The banquet given by the Father for the repentant son is an image of the Kingdom of Heaven. But the proud and hard-hearted elder son was angry and refused to go in. This is what the Lord meant when he once told the Pharisees: “Prostitutes and publicans are entering the Kingdom before you.” The elder son is an image of the self-condemned. The father came out to meet him, too, for he loved both his sons. He pleaded with him to come in and share the joy over the repentant son—Christ also said that there would be great joy in Heaven over even one repentant sinner. But the self-righteous son would not go in. This is why is it said that God does not condemn us to Hell; we condemn ourselves. The Father comes out to invite us to a change of heart; He tries to give us the spirit of metanoia. But if we remain angry and bitter because of our pride, we place ourselves forever outside the Kingdom of Heaven.

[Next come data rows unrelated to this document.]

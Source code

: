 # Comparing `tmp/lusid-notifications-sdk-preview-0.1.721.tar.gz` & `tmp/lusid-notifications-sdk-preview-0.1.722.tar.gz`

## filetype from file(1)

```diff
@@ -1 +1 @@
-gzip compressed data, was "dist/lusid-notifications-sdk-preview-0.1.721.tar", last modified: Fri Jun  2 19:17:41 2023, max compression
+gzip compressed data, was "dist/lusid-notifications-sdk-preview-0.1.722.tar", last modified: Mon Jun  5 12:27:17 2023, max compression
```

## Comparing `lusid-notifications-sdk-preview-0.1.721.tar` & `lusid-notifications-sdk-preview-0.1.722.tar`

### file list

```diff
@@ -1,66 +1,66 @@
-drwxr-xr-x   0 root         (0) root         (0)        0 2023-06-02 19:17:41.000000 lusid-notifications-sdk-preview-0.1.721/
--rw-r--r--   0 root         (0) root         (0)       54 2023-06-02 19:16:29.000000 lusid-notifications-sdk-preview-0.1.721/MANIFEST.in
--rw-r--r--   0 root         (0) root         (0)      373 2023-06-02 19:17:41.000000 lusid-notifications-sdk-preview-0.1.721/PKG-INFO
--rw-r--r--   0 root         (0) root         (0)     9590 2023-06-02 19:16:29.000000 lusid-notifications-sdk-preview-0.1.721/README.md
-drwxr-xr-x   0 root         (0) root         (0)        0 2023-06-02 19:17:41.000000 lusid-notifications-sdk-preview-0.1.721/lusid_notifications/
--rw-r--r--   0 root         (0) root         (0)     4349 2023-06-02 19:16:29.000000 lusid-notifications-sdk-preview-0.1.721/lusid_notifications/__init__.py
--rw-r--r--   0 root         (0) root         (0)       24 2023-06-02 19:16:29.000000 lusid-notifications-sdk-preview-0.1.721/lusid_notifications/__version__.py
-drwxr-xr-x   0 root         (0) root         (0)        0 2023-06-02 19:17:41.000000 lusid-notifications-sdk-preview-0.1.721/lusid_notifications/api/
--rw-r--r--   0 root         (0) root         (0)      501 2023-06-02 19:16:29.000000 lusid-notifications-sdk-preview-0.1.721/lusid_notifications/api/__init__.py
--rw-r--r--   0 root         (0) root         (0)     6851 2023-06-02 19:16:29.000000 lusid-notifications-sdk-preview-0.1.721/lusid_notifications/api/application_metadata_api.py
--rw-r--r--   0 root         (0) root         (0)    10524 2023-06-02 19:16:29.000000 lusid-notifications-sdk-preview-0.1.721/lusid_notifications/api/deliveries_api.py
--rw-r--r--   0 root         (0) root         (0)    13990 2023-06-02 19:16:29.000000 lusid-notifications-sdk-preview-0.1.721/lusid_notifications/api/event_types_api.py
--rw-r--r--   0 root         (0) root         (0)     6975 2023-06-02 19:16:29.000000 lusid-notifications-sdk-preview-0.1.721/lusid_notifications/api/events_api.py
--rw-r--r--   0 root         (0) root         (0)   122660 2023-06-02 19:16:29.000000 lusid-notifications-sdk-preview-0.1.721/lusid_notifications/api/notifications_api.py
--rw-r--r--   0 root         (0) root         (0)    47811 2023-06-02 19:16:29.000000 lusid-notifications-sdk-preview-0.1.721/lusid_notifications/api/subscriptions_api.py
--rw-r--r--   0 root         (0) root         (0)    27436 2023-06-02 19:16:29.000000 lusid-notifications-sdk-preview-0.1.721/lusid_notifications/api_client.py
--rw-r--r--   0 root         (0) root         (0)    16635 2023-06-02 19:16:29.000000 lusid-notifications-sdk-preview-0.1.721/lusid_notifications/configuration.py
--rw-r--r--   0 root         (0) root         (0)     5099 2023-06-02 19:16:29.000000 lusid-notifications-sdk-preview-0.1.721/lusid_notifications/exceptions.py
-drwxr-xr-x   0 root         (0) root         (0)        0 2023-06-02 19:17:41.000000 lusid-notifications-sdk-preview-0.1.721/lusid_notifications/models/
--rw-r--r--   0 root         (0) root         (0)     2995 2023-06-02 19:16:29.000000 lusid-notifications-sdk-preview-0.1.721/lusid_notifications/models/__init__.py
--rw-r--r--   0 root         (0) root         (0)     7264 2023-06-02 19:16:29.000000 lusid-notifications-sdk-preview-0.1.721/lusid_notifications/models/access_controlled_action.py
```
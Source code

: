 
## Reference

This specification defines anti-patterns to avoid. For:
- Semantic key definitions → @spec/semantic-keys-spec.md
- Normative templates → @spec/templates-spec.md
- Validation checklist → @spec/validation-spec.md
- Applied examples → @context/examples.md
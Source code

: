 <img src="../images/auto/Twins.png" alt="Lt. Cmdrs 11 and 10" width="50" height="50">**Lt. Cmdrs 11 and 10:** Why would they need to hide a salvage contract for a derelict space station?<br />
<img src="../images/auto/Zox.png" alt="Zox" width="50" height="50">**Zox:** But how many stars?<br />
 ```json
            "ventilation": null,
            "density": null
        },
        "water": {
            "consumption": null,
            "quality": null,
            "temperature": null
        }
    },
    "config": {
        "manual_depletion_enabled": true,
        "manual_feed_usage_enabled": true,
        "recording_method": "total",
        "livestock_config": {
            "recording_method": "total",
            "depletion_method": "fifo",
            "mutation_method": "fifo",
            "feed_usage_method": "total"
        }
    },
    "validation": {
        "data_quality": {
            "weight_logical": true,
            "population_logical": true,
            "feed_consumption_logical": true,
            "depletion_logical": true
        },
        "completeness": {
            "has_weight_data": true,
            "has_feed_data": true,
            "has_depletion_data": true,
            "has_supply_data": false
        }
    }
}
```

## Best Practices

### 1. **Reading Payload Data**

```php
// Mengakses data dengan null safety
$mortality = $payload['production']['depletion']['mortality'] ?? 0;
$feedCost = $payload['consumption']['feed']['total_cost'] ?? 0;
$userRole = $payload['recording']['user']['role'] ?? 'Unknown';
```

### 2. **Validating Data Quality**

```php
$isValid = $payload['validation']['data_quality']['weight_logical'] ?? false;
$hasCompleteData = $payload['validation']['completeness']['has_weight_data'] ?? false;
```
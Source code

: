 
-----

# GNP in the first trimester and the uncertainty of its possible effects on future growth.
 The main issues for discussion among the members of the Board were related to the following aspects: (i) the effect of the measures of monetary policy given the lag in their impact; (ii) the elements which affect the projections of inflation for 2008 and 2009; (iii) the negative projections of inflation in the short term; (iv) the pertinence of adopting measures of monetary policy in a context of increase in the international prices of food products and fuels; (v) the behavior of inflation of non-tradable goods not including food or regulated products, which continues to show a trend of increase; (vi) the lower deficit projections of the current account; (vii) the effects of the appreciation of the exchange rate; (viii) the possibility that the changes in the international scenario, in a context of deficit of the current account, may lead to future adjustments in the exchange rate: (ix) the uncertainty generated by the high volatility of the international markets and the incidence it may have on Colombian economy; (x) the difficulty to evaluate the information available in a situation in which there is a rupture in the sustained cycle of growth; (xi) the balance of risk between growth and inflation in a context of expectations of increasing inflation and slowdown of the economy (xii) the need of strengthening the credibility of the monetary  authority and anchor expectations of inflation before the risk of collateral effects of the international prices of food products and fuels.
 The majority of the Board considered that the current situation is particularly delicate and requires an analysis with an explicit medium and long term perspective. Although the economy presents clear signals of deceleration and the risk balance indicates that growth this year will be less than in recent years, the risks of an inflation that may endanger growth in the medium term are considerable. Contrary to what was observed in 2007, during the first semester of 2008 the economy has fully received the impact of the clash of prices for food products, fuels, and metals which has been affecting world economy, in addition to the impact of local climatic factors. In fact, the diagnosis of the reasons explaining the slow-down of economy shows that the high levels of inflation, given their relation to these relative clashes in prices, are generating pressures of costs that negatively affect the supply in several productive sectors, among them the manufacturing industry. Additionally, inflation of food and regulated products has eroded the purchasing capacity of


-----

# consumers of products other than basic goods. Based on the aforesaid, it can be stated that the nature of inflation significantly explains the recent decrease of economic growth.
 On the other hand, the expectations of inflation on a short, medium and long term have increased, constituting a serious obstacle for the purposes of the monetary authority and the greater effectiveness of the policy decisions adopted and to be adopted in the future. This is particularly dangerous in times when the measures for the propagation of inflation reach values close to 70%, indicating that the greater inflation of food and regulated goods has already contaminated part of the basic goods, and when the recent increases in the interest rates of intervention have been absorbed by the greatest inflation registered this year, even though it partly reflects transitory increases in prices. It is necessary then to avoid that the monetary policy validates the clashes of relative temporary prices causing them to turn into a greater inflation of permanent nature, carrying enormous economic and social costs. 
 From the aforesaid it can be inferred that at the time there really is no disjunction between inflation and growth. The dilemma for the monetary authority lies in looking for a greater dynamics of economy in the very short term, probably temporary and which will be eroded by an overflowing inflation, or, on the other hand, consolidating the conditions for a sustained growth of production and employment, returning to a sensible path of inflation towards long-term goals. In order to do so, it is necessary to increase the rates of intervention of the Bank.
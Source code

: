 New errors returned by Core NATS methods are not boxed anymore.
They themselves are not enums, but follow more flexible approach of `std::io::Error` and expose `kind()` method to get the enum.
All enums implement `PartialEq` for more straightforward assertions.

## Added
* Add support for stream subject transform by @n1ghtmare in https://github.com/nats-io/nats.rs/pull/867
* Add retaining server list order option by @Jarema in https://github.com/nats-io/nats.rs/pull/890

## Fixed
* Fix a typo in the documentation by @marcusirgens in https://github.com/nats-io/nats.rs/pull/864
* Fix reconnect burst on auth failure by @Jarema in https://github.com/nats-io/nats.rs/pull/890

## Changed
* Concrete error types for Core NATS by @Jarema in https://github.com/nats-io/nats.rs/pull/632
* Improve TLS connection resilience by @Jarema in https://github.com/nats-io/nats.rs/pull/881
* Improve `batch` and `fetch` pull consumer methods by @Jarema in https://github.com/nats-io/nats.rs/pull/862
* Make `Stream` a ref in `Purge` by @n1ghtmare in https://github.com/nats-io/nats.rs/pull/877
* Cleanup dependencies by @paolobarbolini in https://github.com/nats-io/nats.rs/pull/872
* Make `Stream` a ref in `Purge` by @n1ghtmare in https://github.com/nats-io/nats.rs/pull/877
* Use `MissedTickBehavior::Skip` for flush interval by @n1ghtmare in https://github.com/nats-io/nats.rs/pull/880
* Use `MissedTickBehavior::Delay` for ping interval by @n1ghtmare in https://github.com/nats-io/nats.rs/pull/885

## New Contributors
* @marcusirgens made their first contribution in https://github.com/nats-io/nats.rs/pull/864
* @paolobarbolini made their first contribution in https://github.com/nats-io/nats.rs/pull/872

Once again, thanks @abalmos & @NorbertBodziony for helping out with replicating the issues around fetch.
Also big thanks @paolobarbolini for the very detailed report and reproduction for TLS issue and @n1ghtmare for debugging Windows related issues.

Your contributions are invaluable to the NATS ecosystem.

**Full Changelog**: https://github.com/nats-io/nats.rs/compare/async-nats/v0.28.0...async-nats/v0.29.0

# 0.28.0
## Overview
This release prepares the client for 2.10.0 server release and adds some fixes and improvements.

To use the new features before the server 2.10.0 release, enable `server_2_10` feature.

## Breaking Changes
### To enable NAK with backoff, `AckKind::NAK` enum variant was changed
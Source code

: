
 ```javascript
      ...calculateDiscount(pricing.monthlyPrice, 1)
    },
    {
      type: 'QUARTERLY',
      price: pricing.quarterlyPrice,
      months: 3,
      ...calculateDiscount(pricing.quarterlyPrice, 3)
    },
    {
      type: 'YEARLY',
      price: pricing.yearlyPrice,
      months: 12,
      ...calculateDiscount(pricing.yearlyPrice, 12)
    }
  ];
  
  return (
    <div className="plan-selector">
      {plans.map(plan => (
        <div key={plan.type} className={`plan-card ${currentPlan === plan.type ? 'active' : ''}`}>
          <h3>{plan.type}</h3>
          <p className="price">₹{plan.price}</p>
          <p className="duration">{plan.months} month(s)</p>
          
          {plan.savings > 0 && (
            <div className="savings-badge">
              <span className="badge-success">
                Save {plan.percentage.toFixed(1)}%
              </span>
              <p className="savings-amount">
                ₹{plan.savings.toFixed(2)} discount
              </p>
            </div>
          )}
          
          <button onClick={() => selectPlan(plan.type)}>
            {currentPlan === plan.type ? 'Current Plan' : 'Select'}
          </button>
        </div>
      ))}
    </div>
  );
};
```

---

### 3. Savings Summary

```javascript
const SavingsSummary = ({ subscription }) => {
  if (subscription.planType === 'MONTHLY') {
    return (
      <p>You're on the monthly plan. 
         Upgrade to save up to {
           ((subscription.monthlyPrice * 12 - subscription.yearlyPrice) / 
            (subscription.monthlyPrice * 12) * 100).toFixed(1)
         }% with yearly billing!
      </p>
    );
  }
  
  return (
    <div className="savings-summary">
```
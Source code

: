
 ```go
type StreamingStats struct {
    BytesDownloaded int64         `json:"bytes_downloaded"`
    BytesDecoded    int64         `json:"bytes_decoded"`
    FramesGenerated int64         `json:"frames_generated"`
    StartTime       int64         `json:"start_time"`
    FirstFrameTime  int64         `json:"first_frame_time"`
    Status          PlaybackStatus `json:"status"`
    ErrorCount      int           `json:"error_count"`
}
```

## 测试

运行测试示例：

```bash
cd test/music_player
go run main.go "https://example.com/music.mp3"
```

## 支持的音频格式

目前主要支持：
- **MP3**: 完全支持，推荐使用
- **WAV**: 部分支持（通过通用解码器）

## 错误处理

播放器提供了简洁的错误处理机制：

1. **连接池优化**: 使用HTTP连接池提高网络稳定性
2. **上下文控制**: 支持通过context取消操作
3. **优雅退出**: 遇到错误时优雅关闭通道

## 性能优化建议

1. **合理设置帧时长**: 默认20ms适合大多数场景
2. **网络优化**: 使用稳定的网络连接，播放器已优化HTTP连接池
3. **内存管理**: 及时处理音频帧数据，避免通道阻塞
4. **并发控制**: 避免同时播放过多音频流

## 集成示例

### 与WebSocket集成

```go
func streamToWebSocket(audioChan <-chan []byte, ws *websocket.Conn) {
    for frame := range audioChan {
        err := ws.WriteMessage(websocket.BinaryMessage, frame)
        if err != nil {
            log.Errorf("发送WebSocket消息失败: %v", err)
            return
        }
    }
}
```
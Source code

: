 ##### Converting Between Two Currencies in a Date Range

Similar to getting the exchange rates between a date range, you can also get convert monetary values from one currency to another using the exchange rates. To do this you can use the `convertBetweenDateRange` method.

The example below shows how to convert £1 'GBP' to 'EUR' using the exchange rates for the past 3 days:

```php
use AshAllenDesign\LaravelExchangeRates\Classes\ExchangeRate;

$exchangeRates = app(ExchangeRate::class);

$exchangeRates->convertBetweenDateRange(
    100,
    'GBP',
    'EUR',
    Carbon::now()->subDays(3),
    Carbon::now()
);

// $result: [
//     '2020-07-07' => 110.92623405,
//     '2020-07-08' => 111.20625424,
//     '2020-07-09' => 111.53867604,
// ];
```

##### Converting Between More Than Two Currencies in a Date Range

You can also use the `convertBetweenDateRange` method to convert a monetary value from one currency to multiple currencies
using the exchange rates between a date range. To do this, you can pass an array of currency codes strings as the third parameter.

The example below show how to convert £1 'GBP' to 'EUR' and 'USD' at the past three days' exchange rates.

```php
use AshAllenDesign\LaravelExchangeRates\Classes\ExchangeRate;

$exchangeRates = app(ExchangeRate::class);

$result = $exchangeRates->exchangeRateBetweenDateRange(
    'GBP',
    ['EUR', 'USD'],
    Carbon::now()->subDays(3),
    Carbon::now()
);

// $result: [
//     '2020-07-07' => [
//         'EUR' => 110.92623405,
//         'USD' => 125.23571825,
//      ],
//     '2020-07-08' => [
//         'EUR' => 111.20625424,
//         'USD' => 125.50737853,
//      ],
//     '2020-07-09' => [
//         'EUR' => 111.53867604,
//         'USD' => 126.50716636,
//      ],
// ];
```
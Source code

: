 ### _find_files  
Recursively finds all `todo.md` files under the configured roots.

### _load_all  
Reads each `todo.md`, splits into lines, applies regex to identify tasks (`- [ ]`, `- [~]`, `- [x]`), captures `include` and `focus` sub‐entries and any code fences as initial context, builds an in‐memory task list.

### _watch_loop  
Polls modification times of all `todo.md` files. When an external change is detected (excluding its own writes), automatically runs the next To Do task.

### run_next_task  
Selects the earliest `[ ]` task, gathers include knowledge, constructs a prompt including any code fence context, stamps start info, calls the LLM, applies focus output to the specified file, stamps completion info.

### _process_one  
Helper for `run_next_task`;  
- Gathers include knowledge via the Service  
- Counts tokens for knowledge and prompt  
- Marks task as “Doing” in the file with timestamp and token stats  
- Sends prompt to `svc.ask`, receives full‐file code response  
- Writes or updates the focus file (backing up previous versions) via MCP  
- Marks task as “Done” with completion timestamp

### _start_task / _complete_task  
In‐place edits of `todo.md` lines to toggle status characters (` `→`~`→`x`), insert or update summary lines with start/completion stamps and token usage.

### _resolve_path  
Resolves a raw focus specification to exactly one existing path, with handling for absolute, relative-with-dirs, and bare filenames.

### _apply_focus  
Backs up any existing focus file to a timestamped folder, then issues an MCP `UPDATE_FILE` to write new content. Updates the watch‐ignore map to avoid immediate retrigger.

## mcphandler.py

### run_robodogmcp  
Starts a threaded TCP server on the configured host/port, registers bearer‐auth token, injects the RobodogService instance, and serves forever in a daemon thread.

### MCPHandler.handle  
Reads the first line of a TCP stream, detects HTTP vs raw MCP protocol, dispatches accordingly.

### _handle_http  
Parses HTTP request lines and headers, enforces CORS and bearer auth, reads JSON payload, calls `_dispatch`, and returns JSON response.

So let us heed carefully the message of this Gospel and take seriously the consequences of sin as well as the blessed fruits of mercy. Let us pray for the spirit of metanoia to be given us in full as we approach Lent, so that we will arise and go the Father, lamenting our unworthiness but rejoicing in his goodness, falling before Him with a contrite heart, but allowing Him to raise us up and embrace us in his loving compassion.
Let us pray as Thomas à Kempis prays before Holy Communion in The Imitation of Christ: “But why should You come to me? Who am I that You should give Yourself to me? … And why do You condescend to visit a sinner? … Thus I confess my unworthiness and I acknowledge your goodness. I praise your mercy, and I give thanks for your boundless love.”